”Digitalizzazione significa far cambiare il modello dell’insegnamento tenendo conto che i ragazzi sono nativi digitali. La mia persona in sostanza è al centro di un’operazione complessa che abbiamo cercato di fare in modo molto articolato e i sindacati interagiscono con noi per capire gli aspetti critici ma anche quelli veramente innovativi”. Le parole sono quelle del ministro dell’istruzione, Stefania Giannini, intervenuto telefonicamente ad un dibattito sull’agenda digitale all’Internet festival di Pisa.
A dire il vero, Giannini avrebbe dovuto intervenire personalmente ma impegni personali improvvisi le hanno fatto declinare l’invito. All’esterno dell’arena dove si svolgeva il dibattito si erano anche radunate poche decine di contestatori dei centri sociali e della sinistra radicale, giunti per manifestare contro la riforma della scuola del Governo Renzi, ma se ne sono andati subito dopo avere appreso che Stefania Giannini non sarebbe stata presente.
”Il nostro impegno sulla digitalizzazione – ha sottolineato il Ministro – è un fatto complesso e per questo ci vuole un impegno corale. In concreto abbiamo chiesto 45 milioni per poter far sì che l’accesso a internet sia patrimonio di tutti. Se arriveranno avremmo centrato l’obiettivo”.
Insomma, anche il Ministro, come sottolineato di recente dalla Tecnica della Scuola, si rende conto dell’importanza di ampliare nelle non solo le tecnologie, ma anche e soprattutto il mezzo primario utile per farle interagire.
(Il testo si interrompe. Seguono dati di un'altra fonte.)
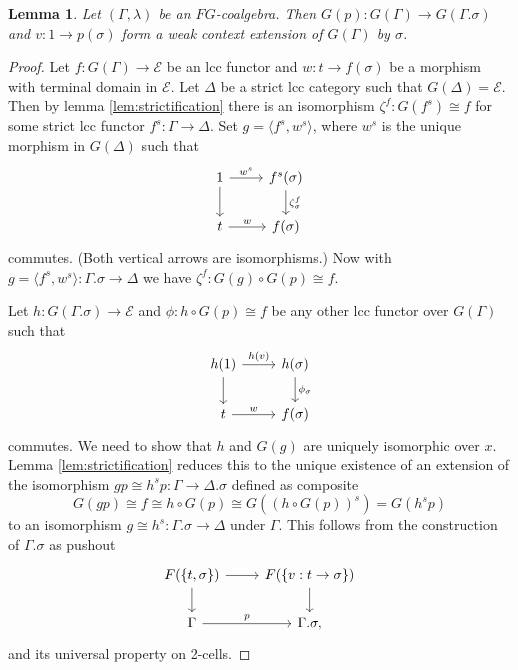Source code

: \documentclass[a4paper]{article}
\newtheorem{lemma}[theorem]{Lemma}
\theoremstyle{remark}
\theoremstyle{definition}
\begin{document}
\begin{lemma}
  \label{lem:strict-ext-is-weak-ext}
  Let $(\Gamma, \lambda)$ be an $FG$-coalgebra.
  Then $G(p) : G(\Gamma) \rightarrow G(\Gamma.\sigma)$ and $v : 1 \rightarrow p(\sigma)$ form a weak context extension of $G(\Gamma)$ by $\sigma$.
\end{lemma}
\begin{proof}
  Let $f : G(\Gamma) \rightarrow \mathcal{E}$ be an lcc functor and $w : t \rightarrow  f(\sigma)$ be a morphism with terminal domain in $\mathcal{E}$.
  Let $\Delta$ be a strict lcc category such that $G(\Delta) = \mathcal{E}$.
  Then by lemma \ref{lem:strictification} there is an isomorphism $\zeta^f : G(f^s) \cong f$ for some strict lcc functor $f^s : \Gamma \rightarrow \Delta$.
  Set $g = \langle f^s, w^s \rangle$, where $w^s$ is the unique morphism in $G(\Delta)$ such that
  \begin{equation}
    \begin{tikzcd}
      1 \arrow[d] \arrow[r, "w^s"] & f^s(\sigma) \arrow[d, "\zeta^f_\sigma"] \\
      t \arrow[r, "w"] & f(\sigma)
    \end{tikzcd}
  \end{equation}
  commutes.
  (Both vertical arrows are isomorphisms.)
  Now with $g = \langle f^s, w^s \rangle : \Gamma.\sigma \rightarrow \Delta$ we have $\zeta^f : G(g) \circ G(p) \cong f$.

  Let $h : G(\Gamma.\sigma) \rightarrow \mathcal{E}$ and $\phi : h \circ G(p) \cong f$ be any other lcc functor over $G(\Gamma)$ such that
  \begin{equation}
    \begin{tikzcd}
      h(1) \arrow[d] \arrow[r, "h(v)"] & h(\sigma) \arrow[d, "\phi_\sigma"] \\
      t \arrow[r, "w"] & f(\sigma)
    \end{tikzcd}
  \end{equation}
  commutes.
  We need to show that $h$ and $G(g)$ are uniquely isomorphic over $x$.
  Lemma \ref{lem:strictification} reduces this to the unique existence of an extension of the isomorphism $g p \cong h^s p : \Gamma \rightarrow \Delta.\sigma$ defined as composite
  \begin{equation}
    G(gp) \cong f \cong h \circ G(p) \cong G((h \circ G(p))^s) = G(h^s p)
  \end{equation}
  to an isomorphism $g \cong h^s : \Gamma.\sigma \rightarrow \Delta$ under $\Gamma$.
  This follows from the construction of $\Gamma.\sigma$ as pushout
  \begin{equation}
    \begin{tikzcd}
      F(\{ t, \sigma \}) \arrow[d] \arrow[r] & F(\{ v : t \rightarrow \sigma \}) \arrow[d] \\
      \Gamma \arrow[r, "p"] & \Gamma.\sigma,
    \end{tikzcd}
  \end{equation}
  and its universal property on 2-cells.
\end{proof}
\end{document}
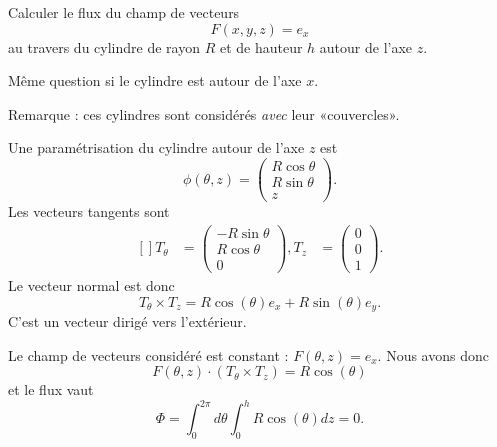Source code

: \begin{example}     \label{EXooAJRLooSTPChN}

    Calculer le flux du champ de vecteurs
    \begin{equation}
        F(x,y,z)=e_x
    \end{equation}
    au travers du cylindre de rayon $R$ et de hauteur $h$ autour de l'axe $z$.

    Même question si le cylindre est autour de l'axe $x$.

Remarque : ces cylindres sont considérés \emph{avec} leur «couvercles».


    Une paramétrisation du cylindre autour de l'axe $z$ est
    \begin{equation}
        \phi(\theta,z)=\begin{pmatrix}
            R\cos\theta    \\
            R\sin\theta    \\
            z
        \end{pmatrix}.
    \end{equation}
    Les vecteurs tangents sont
    \begin{equation}
        \begin{aligned}[]
            T_{\theta}&=\begin{pmatrix}
                -R\sin\theta    \\
                R\cos\theta    \\
                0
            \end{pmatrix},
            T_z&=\begin{pmatrix}
                0    \\
                0    \\
                1
            \end{pmatrix}.
        \end{aligned}
    \end{equation}
    Le vecteur normal est donc
    \begin{equation}
        T_{\theta}\times T_z=R\cos(\theta)e_x+R\sin(\theta)e_y.
    \end{equation}
    C'est un vecteur dirigé vers l'extérieur.

    Le champ de vecteurs considéré est constant : $F(\theta,z)=e_x$. Nous avons donc
    \begin{equation}
        F(\theta,z)\cdot(T_{\theta}\times T_z)=R\cos(\theta)
    \end{equation}
    et le flux vaut
    \begin{equation}
        \Phi=\int_0^{2\pi}d\theta\int_0^hR\cos(\theta)dz=0.
    \end{equation}


\end{example}
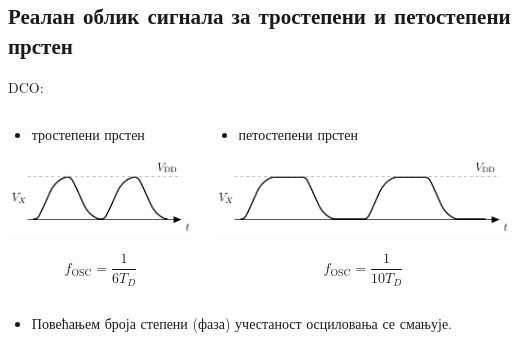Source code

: \documentclass[aspectratio=169]{beamer}
\def \DCO  {DCO} %
\begin{document}
\subsection{Реалан облик сигнала за тростепени и петостепени прстен}
\begin{frame}{\DCO: \subsecname}
    \begin{columns}[t]
        \begin{column}{0.5\linewidth}
		\begin{itemize}
		    \item тростепени прстен
		\end{itemize}
		\medskip
        	\begin{center}
	            \includegraphics[scale=0.6]{slike/prezentacija/inv_ring_osc_3_1.pdf} 
	        \end{center}
		\begin{equation}
	   	    f_\text{OSC} = \frac{1}{6T_D} \nonumber
		\end{equation}
        \end{column}
        \begin{column}{0.5\linewidth}
		\begin{itemize}
		    \item петостепени прстен
		\end{itemize}
		\medskip
        	\begin{center}
            	    \includegraphics[scale=0.6]{slike/prezentacija/inv_ring_osc_3_2.pdf}
                \end{center}
		\begin{equation}
	   	    f_\text{OSC} = \frac{1}{10T_D} \nonumber
		\end{equation}
        \end{column}
    \end{columns}
    \bigskip
    \vspace{0.5cm}
    \begin{itemize}
	\item Повећањем броја степени (фаза) учестаност осциловања се смањује.
    \end{itemize}
\end{frame}
\end{document}
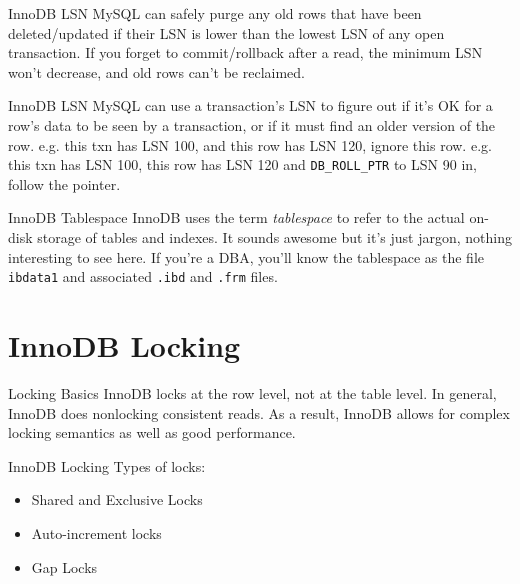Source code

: \documentclass[14pt]{beamer}
\begin{document}
\begin{frame}{InnoDB LSN}
  MySQL can safely purge any old rows that have been deleted/updated if their
  LSN is lower than the lowest LSN of any open transaction.
  \newline
  \newline
  If you forget to commit/rollback after a read, the minimum LSN won't decrease,
  and old rows can't be reclaimed.
\end{frame}

\begin{frame}{InnoDB LSN}
  MySQL can use a transaction's LSN to figure out if it's OK for a row's data to
  be seen by a transaction, or if it must find an older version of the
  row.
  \pause
  \newline
  \newline
  e.g. this txn has LSN 100, and this row has LSN 120, ignore this row.
  \pause
  \newline
  \newline
  e.g. this txn has LSN 100, this row has LSN 120 and \texttt{DB\_ROLL\_PTR} to
  LSN 90 in, follow the pointer.
\end{frame}

\begin{frame}{InnoDB Tablespace}
  InnoDB uses the term \emph{tablespace} to refer to the actual on-disk storage
  of tables and indexes. It sounds awesome but it's just jargon, nothing
  interesting to see here.
  \newline
  \newline
  If you're a DBA, you'll know the tablespace as the file \texttt{ibdata1} and
  associated \texttt{.ibd} and \texttt{.frm} files.
\end{frame}

\section{InnoDB Locking}
\begin{frame}{Locking Basics}
  InnoDB locks at the row level, not at the table level. In general, InnoDB does
  nonlocking consistent reads. As a result, InnoDB allows for complex locking
  semantics as well as good performance.
\end{frame}

\begin{frame}{InnoDB Locking}
  Types of locks:
  \begin{itemize}
    \item Shared and Exclusive Locks
    \item Auto-increment locks
    \item Gap Locks
  \end{itemize}
\end{frame}
\end{document}
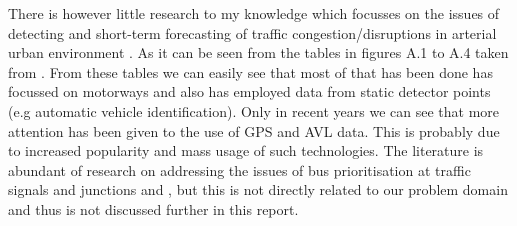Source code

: There is however little research to my knowledge which focusses on the issues of detecting and short-term forecasting of traffic congestion/disruptions in arterial urban environment  \cite{Vlahogianni20143} \cite{5625144}. As it can be seen from the tables in figures A.1 to A.4 taken from \cite{Vlahogianni20143}. From these tables we can easily see that most of that has been done has focussed on motorways and also has employed data from static detector points (e.g automatic vehicle identification). Only in recent years we can see that more attention has been given to the use of GPS and AVL data. This is probably due to increased popularity and mass usage of such technologies. The literature is abundant of research on addressing the issues of bus prioritisation at traffic signals and junctions \cite{eps52676} and \cite{clarke2007}, but this is not directly related to our problem domain and thus is not discussed further in this report.




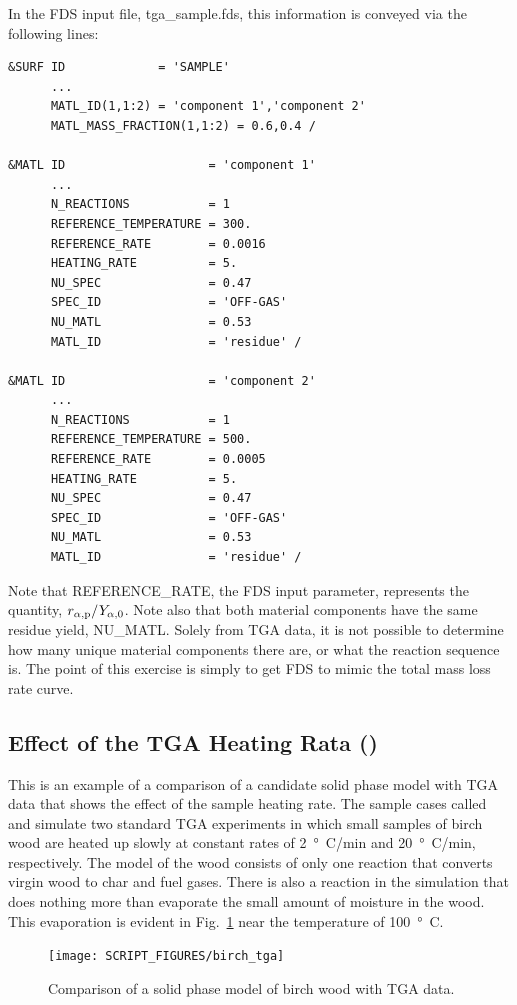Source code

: \documentclass[11pt]{book}
\begin{document}
In the FDS input file, {\ct tga\_sample.fds}, this information is conveyed via the following lines:
\begin{lstlisting}
&SURF ID             = 'SAMPLE'
      ...
      MATL_ID(1,1:2) = 'component 1','component 2'
      MATL_MASS_FRACTION(1,1:2) = 0.6,0.4 /

&MATL ID                    = 'component 1'
      ...
      N_REACTIONS           = 1
      REFERENCE_TEMPERATURE = 300.
      REFERENCE_RATE        = 0.0016
      HEATING_RATE          = 5.
      NU_SPEC               = 0.47
      SPEC_ID               = 'OFF-GAS'
      NU_MATL               = 0.53
      MATL_ID               = 'residue' /

&MATL ID                    = 'component 2'
      ...
      N_REACTIONS           = 1
      REFERENCE_TEMPERATURE = 500.
      REFERENCE_RATE        = 0.0005
      HEATING_RATE          = 5.
      NU_SPEC               = 0.47
      SPEC_ID               = 'OFF-GAS'
      NU_MATL               = 0.53
      MATL_ID               = 'residue' /
\end{lstlisting}
Note that {\ct REFERENCE\_RATE}, the FDS input parameter, represents the quantity, $r_{\alpha,{\rm p}}/Y_{\alpha,0}$. Note also that both material components have the same residue yield, {\ct NU\_MATL}. Solely from TGA data, it is not possible to determine how many unique material components there are, or what the reaction sequence is. The point of this exercise is simply to get FDS to mimic the total mass loss rate curve.


\subsection{Effect of the TGA Heating Rata (\texorpdfstring{}{birch\_tga})}
\label{birch_tga}

This is an example of a comparison of a candidate solid phase model with TGA data that shows the effect of the sample heating rate. The sample cases called  and  simulate two standard TGA experiments in which small samples of birch wood are heated up slowly at constant rates of 2~\si{\degree C}/min and 20~\si{\degree C}/min, respectively. The model of the wood consists of only one reaction that converts virgin wood to char and fuel gases. There is also a reaction in the simulation that does nothing more than evaporate the small amount of moisture in the wood. This evaporation is evident in Fig.~\ref{fig_birch_tga} near the temperature of 100~\si{\degree C}.
\begin{figure}[!htb]
\centering
\texttt{[image: SCRIPT\_FIGURES/birch\_tga]}
\caption[An example of TGA data]{\label{fig_birch_tga} Comparison of a solid phase model of birch wood with TGA data.}
\end{figure}
\end{document}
Su questo punto siamo tutti d’accordo.
Il dubbio, piuttosto, è forte quando Giannini sembra voler indicare 45 milioni di euro come sufficienti per riuscire a far navigare ad alta velocità tutte le scuole italiane: in estate, attraverso il rapporto ‘Glocus’ è emerso che nella Penisola, dove meno del 20% delle scuole detiene la banda larga, per riuscire nell’impresa di connettere le 140mila aule scolastiche mancanti occorrerebbe una cifra circa dieci volte superiore: circa 400 milioni di euro.